Dabur India’s CEO Mohit Malhotra has said his firm would double down on emerging channels such as e-commerce and quick commerce, consolidating stockists in general trade for better return on investment.

Sunil D’Souza, MD & CEO, Tata Consumer, told FE, general trade typically gets a mass set of consumers and that the base has been under pressure in recent quarters in urban areas. “At the same time, there are channel shifts happening within urban markets. FMCG companies have to pay heed to it,” he observed.

In the past, the AICPDF has had issues with Hindustan Unilever (HUL) over distributor margins and Honasa Consumer, the maker of the Mamaearth brand of products, over inventory management. HUL had said that distributor inclusion was its top priority, while Honasa Consumer had denied inventory management issues with general trade, terming it as misinformation.

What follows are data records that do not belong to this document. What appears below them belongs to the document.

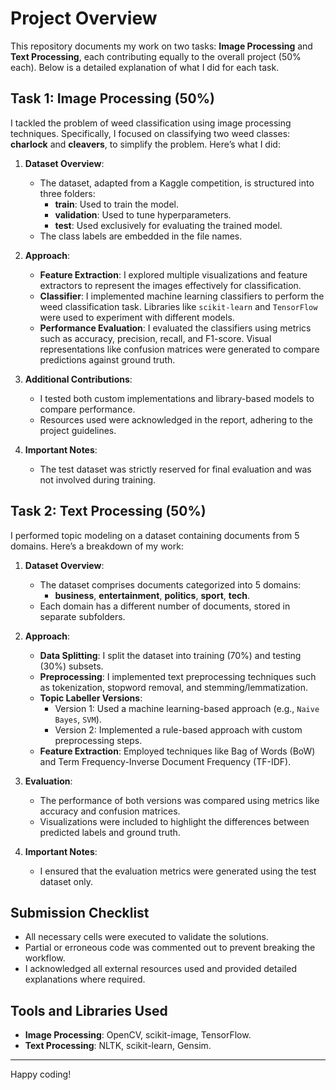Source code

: # Project Overview

This repository documents my work on two tasks: **Image Processing** and **Text Processing**, each contributing equally to the overall project (50% each). Below is a detailed explanation of what I did for each task.

## Task 1: Image Processing (50%)

I tackled the problem of weed classification using image processing techniques. Specifically, I focused on classifying two weed classes: **charlock** and **cleavers**, to simplify the problem. Here’s what I did:

1. **Dataset Overview**:
   - The dataset, adapted from a Kaggle competition, is structured into three folders:
     - **train**: Used to train the model.
     - **validation**: Used to tune hyperparameters.
     - **test**: Used exclusively for evaluating the trained model.
   - The class labels are embedded in the file names.

2. **Approach**:
   - **Feature Extraction**: I explored multiple visualizations and feature extractors to represent the images effectively for classification.
   - **Classifier**: I implemented machine learning classifiers to perform the weed classification task. Libraries like `scikit-learn` and `TensorFlow` were used to experiment with different models.
   - **Performance Evaluation**: I evaluated the classifiers using metrics such as accuracy, precision, recall, and F1-score. Visual representations like confusion matrices were generated to compare predictions against ground truth.

3. **Additional Contributions**:
   - I tested both custom implementations and library-based models to compare performance.
   - Resources used were acknowledged in the report, adhering to the project guidelines.

4. **Important Notes**:
   - The test dataset was strictly reserved for final evaluation and was not involved during training.

## Task 2: Text Processing (50%)

I performed topic modeling on a dataset containing documents from 5 domains. Here’s a breakdown of my work:

1. **Dataset Overview**:
   - The dataset comprises documents categorized into 5 domains:
     - **business**, **entertainment**, **politics**, **sport**, **tech**.
   - Each domain has a different number of documents, stored in separate subfolders.

2. **Approach**:
   - **Data Splitting**: I split the dataset into training (70%) and testing (30%) subsets.
   - **Preprocessing**: I implemented text preprocessing techniques such as tokenization, stopword removal, and stemming/lemmatization.
   - **Topic Labeller Versions**:
     - Version 1: Used a machine learning-based approach (e.g., `Naive Bayes`, `SVM`).
     - Version 2: Implemented a rule-based approach with custom preprocessing steps.
   - **Feature Extraction**: Employed techniques like Bag of Words (BoW) and Term Frequency-Inverse Document Frequency (TF-IDF).

3. **Evaluation**:
   - The performance of both versions was compared using metrics like accuracy and confusion matrices.
   - Visualizations were included to highlight the differences between predicted labels and ground truth.

4. **Important Notes**:
   - I ensured that the evaluation metrics were generated using the test dataset only.

## Submission Checklist

- All necessary cells were executed to validate the solutions.
- Partial or erroneous code was commented out to prevent breaking the workflow.
- I acknowledged all external resources used and provided detailed explanations where required.

## Tools and Libraries Used

- **Image Processing**: OpenCV, scikit-image, TensorFlow.
- **Text Processing**: NLTK, scikit-learn, Gensim.

---

Happy coding!
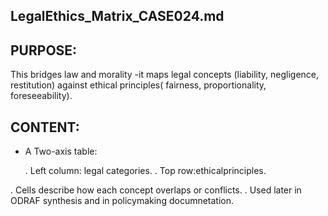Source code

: ## LegalEthics_Matrix_CASE024.md

## PURPOSE:

This bridges law and morality -it maps legal concepts (liability, negligence, restitution)
against ethical principles( fairness, proportionality, foreseeability).

## CONTENT:

* A Two-axis table:

   . Left column: legal categories.
   . Top row:ethicalprinciples.

 . Cells describe how each concept overlaps or conflicts.
 . Used later in ODRAF synthesis and in policymaking documnetation.
  
  
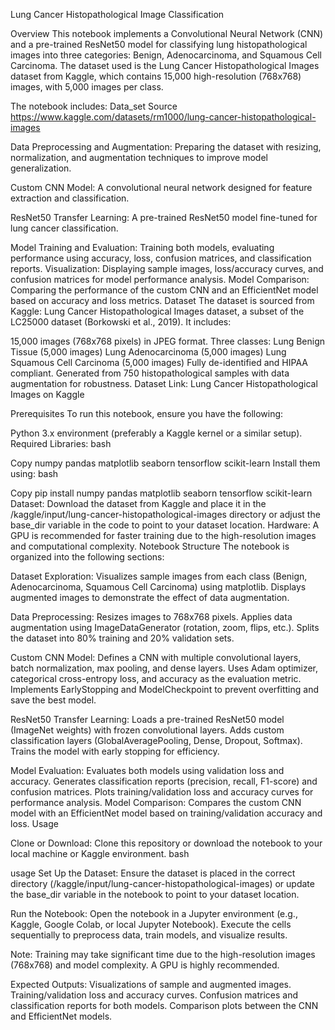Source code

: Lung Cancer Histopathological Image Classification

Overview
This notebook implements a Convolutional Neural Network (CNN) and a pre-trained ResNet50 model for classifying lung histopathological images into three categories: Benign, Adenocarcinoma, and Squamous Cell Carcinoma. The dataset used is the Lung Cancer Histopathological Images dataset from Kaggle, which contains 15,000 high-resolution (768x768) images, with 5,000 images per class.



The notebook includes:
Data_set Source
https://www.kaggle.com/datasets/rm1000/lung-cancer-histopathological-images

Data Preprocessing and Augmentation: Preparing the dataset with resizing, normalization, and augmentation techniques to improve model generalization.

Custom CNN Model: A convolutional neural network designed for feature extraction and classification.

ResNet50 Transfer Learning: A pre-trained ResNet50 model fine-tuned for lung cancer classification.

Model Training and Evaluation: Training both models, evaluating performance using accuracy, loss, confusion matrices, and classification reports.
Visualization: Displaying sample images, loss/accuracy curves, and confusion matrices for model performance analysis.
Model Comparison: Comparing the performance of the custom CNN and an EfficientNet model based on accuracy and loss metrics.
Dataset
The dataset is sourced from Kaggle: Lung Cancer Histopathological Images dataset, a subset of the LC25000 dataset (Borkowski et al., 2019). It includes:

15,000 images (768x768 pixels) in JPEG format.
Three classes:
Lung Benign Tissue (5,000 images)
Lung Adenocarcinoma (5,000 images)
Lung Squamous Cell Carcinoma (5,000 images)
Fully de-identified and HIPAA compliant.
Generated from 750 histopathological samples with data augmentation for robustness.
Dataset Link: Lung Cancer Histopathological Images on Kaggle

Prerequisites
To run this notebook, ensure you have the following:

Python 3.x environment (preferably a Kaggle kernel or a similar setup).
Required Libraries:
bash

Copy
numpy
pandas
matplotlib
seaborn
tensorflow
scikit-learn
Install them using:
bash

Copy
pip install numpy pandas matplotlib seaborn tensorflow scikit-learn
Dataset: Download the dataset from Kaggle and place it in the /kaggle/input/lung-cancer-histopathological-images directory or adjust the base_dir variable in the code to point to your dataset location.
Hardware: A GPU is recommended for faster training due to the high-resolution images and computational complexity.
Notebook Structure
The notebook is organized into the following sections:

Dataset Exploration:
Visualizes sample images from each class (Benign, Adenocarcinoma, Squamous Cell Carcinoma) using matplotlib.
Displays augmented images to demonstrate the effect of data augmentation.

Data Preprocessing:
Resizes images to 768x768 pixels.
Applies data augmentation using ImageDataGenerator (rotation, zoom, flips, etc.).
Splits the dataset into 80% training and 20% validation sets.

Custom CNN Model:
Defines a CNN with multiple convolutional layers, batch normalization, max pooling, and dense layers.
Uses Adam optimizer, categorical cross-entropy loss, and accuracy as the evaluation metric.
Implements EarlyStopping and ModelCheckpoint to prevent overfitting and save the best model.

ResNet50 Transfer Learning:
Loads a pre-trained ResNet50 model (ImageNet weights) with frozen convolutional layers.
Adds custom classification layers (GlobalAveragePooling, Dense, Dropout, Softmax).
Trains the model with early stopping for efficiency.

Model Evaluation:
Evaluates both models using validation loss and accuracy.
Generates classification reports (precision, recall, F1-score) and confusion matrices.
Plots training/validation loss and accuracy curves for performance analysis.
Model Comparison:
Compares the custom CNN model with an EfficientNet model based on training/validation accuracy and loss.
Usage

Clone or Download:
Clone this repository or download the notebook to your local machine or Kaggle environment.
bash

usage
Set Up the Dataset:
Ensure the dataset is placed in the correct directory (/kaggle/input/lung-cancer-histopathological-images) or update the base_dir variable in the notebook to point to your dataset location.

Run the Notebook:
Open the notebook in a Jupyter environment (e.g., Kaggle, Google Colab, or local Jupyter Notebook).
Execute the cells sequentially to preprocess data, train models, and visualize results.

Note: Training may take significant time due to the high-resolution images (768x768) and model complexity. A GPU is highly recommended.

Expected Outputs:
Visualizations of sample and augmented images.
Training/validation loss and accuracy curves.
Confusion matrices and classification reports for both models.
Comparison plots between the CNN and EfficientNet models.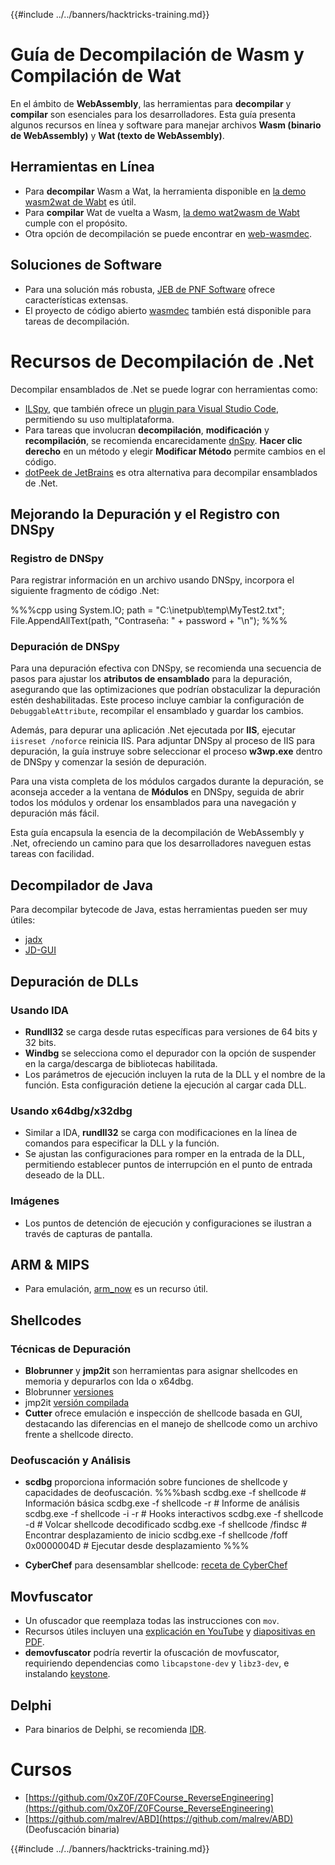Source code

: {{#include ../../banners/hacktricks-training.md}}

# Guía de Decompilación de Wasm y Compilación de Wat

En el ámbito de **WebAssembly**, las herramientas para **decompilar** y **compilar** son esenciales para los desarrolladores. Esta guía presenta algunos recursos en línea y software para manejar archivos **Wasm (binario de WebAssembly)** y **Wat (texto de WebAssembly)**.

## Herramientas en Línea

- Para **decompilar** Wasm a Wat, la herramienta disponible en [la demo wasm2wat de Wabt](https://webassembly.github.io/wabt/demo/wasm2wat/index.html) es útil.
- Para **compilar** Wat de vuelta a Wasm, [la demo wat2wasm de Wabt](https://webassembly.github.io/wabt/demo/wat2wasm/) cumple con el propósito.
- Otra opción de decompilación se puede encontrar en [web-wasmdec](https://wwwg.github.io/web-wasmdec/).

## Soluciones de Software

- Para una solución más robusta, [JEB de PNF Software](https://www.pnfsoftware.com/jeb/demo) ofrece características extensas.
- El proyecto de código abierto [wasmdec](https://github.com/wwwg/wasmdec) también está disponible para tareas de decompilación.

# Recursos de Decompilación de .Net

Decompilar ensamblados de .Net se puede lograr con herramientas como:

- [ILSpy](https://github.com/icsharpcode/ILSpy), que también ofrece un [plugin para Visual Studio Code](https://github.com/icsharpcode/ilspy-vscode), permitiendo su uso multiplataforma.
- Para tareas que involucran **decompilación**, **modificación** y **recompilación**, se recomienda encarecidamente [dnSpy](https://github.com/0xd4d/dnSpy/releases). **Hacer clic derecho** en un método y elegir **Modificar Método** permite cambios en el código.
- [dotPeek de JetBrains](https://www.jetbrains.com/es-es/decompiler/) es otra alternativa para decompilar ensamblados de .Net.

## Mejorando la Depuración y el Registro con DNSpy

### Registro de DNSpy

Para registrar información en un archivo usando DNSpy, incorpora el siguiente fragmento de código .Net:

%%%cpp
using System.IO;
path = "C:\\inetpub\\temp\\MyTest2.txt";
File.AppendAllText(path, "Contraseña: " + password + "\n");
%%%

### Depuración de DNSpy

Para una depuración efectiva con DNSpy, se recomienda una secuencia de pasos para ajustar los **atributos de ensamblado** para la depuración, asegurando que las optimizaciones que podrían obstaculizar la depuración estén deshabilitadas. Este proceso incluye cambiar la configuración de `DebuggableAttribute`, recompilar el ensamblado y guardar los cambios.

Además, para depurar una aplicación .Net ejecutada por **IIS**, ejecutar `iisreset /noforce` reinicia IIS. Para adjuntar DNSpy al proceso de IIS para depuración, la guía instruye sobre seleccionar el proceso **w3wp.exe** dentro de DNSpy y comenzar la sesión de depuración.

Para una vista completa de los módulos cargados durante la depuración, se aconseja acceder a la ventana de **Módulos** en DNSpy, seguida de abrir todos los módulos y ordenar los ensamblados para una navegación y depuración más fácil.

Esta guía encapsula la esencia de la decompilación de WebAssembly y .Net, ofreciendo un camino para que los desarrolladores naveguen estas tareas con facilidad.

## **Decompilador de Java**

Para decompilar bytecode de Java, estas herramientas pueden ser muy útiles:

- [jadx](https://github.com/skylot/jadx)
- [JD-GUI](https://github.com/java-decompiler/jd-gui/releases)

## **Depuración de DLLs**

### Usando IDA

- **Rundll32** se carga desde rutas específicas para versiones de 64 bits y 32 bits.
- **Windbg** se selecciona como el depurador con la opción de suspender en la carga/descarga de bibliotecas habilitada.
- Los parámetros de ejecución incluyen la ruta de la DLL y el nombre de la función. Esta configuración detiene la ejecución al cargar cada DLL.

### Usando x64dbg/x32dbg

- Similar a IDA, **rundll32** se carga con modificaciones en la línea de comandos para especificar la DLL y la función.
- Se ajustan las configuraciones para romper en la entrada de la DLL, permitiendo establecer puntos de interrupción en el punto de entrada deseado de la DLL.

### Imágenes

- Los puntos de detención de ejecución y configuraciones se ilustran a través de capturas de pantalla.

## **ARM & MIPS**

- Para emulación, [arm_now](https://github.com/nongiach/arm_now) es un recurso útil.

## **Shellcodes**

### Técnicas de Depuración

- **Blobrunner** y **jmp2it** son herramientas para asignar shellcodes en memoria y depurarlos con Ida o x64dbg.
- Blobrunner [versiones](https://github.com/OALabs/BlobRunner/releases/tag/v0.0.5)
- jmp2it [versión compilada](https://github.com/adamkramer/jmp2it/releases/)
- **Cutter** ofrece emulación e inspección de shellcode basada en GUI, destacando las diferencias en el manejo de shellcode como un archivo frente a shellcode directo.

### Deofuscación y Análisis

- **scdbg** proporciona información sobre funciones de shellcode y capacidades de deofuscación.
%%%bash
scdbg.exe -f shellcode # Información básica
scdbg.exe -f shellcode -r # Informe de análisis
scdbg.exe -f shellcode -i -r # Hooks interactivos
scdbg.exe -f shellcode -d # Volcar shellcode decodificado
scdbg.exe -f shellcode /findsc # Encontrar desplazamiento de inicio
scdbg.exe -f shellcode /foff 0x0000004D # Ejecutar desde desplazamiento
%%%

- **CyberChef** para desensamblar shellcode: [receta de CyberChef](https://gchq.github.io/CyberChef/#recipe=To_Hex%28'Space',0%29Disassemble_x86%28'32','Full%20x86%20architecture',16,0,true,true%29)

## **Movfuscator**

- Un ofuscador que reemplaza todas las instrucciones con `mov`.
- Recursos útiles incluyen una [explicación en YouTube](https://www.youtube.com/watch?v=2VF_wPkiBJY) y [diapositivas en PDF](https://github.com/xoreaxeaxeax/movfuscator/blob/master/slides/domas_2015_the_movfuscator.pdf).
- **demovfuscator** podría revertir la ofuscación de movfuscator, requiriendo dependencias como `libcapstone-dev` y `libz3-dev`, e instalando [keystone](https://github.com/keystone-engine/keystone/blob/master/docs/COMPILE-NIX.md).

## **Delphi**

- Para binarios de Delphi, se recomienda [IDR](https://github.com/crypto2011/IDR).

# Cursos

- [https://github.com/0xZ0F/Z0FCourse_ReverseEngineering](https://github.com/0xZ0F/Z0FCourse_ReverseEngineering)
- [https://github.com/malrev/ABD](https://github.com/malrev/ABD) \(Deofuscación binaria\)

{{#include ../../banners/hacktricks-training.md}}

Market researcher NeilsenIQ says that while e-commerce share in urban markets in India is about 5%, it has risen to 10% for all metro markets and 13% for the top eight metro markets. Increasing online shopper penetration, more purchase occasions and increasing basket sizes, led by aggressive pricing and discounts as well as availability of an assortment of products on q-commerce is contributing to growth, NielsenIQ says.

Conversations with industry executives reveal that the stress in general trade is linked in part to an urban slowdown that has hurt sales at the lower end of the FMCG market as well as the shift happening from value to convenience at a broader level. The latter is hurting both general and modern trade channels in metros and larger cities.

 “We are at about 7-8% e-commerce contribution, growing at faster than the average of our total business and that would go to 15% in the next few years,” Rohit Jawa, CEO & MD, HUL said about where channel growth for the company has been coming. HUL has carved out a separate sales and distribution team for quick commerce responding to the need for a faster turnaround in stocking as well as a distinct portfolio for the segment, industry experts said.  

A report by Kantar notes that the number of online shopping trips was up over three times in a year in 2024, driven by the need for instant gratification. A report by consultancy firm Bain and Flipkart notes q-commerce platforms accounted for over two-third of all e-grocery orders and a tenth of overall e-dollars in 2024.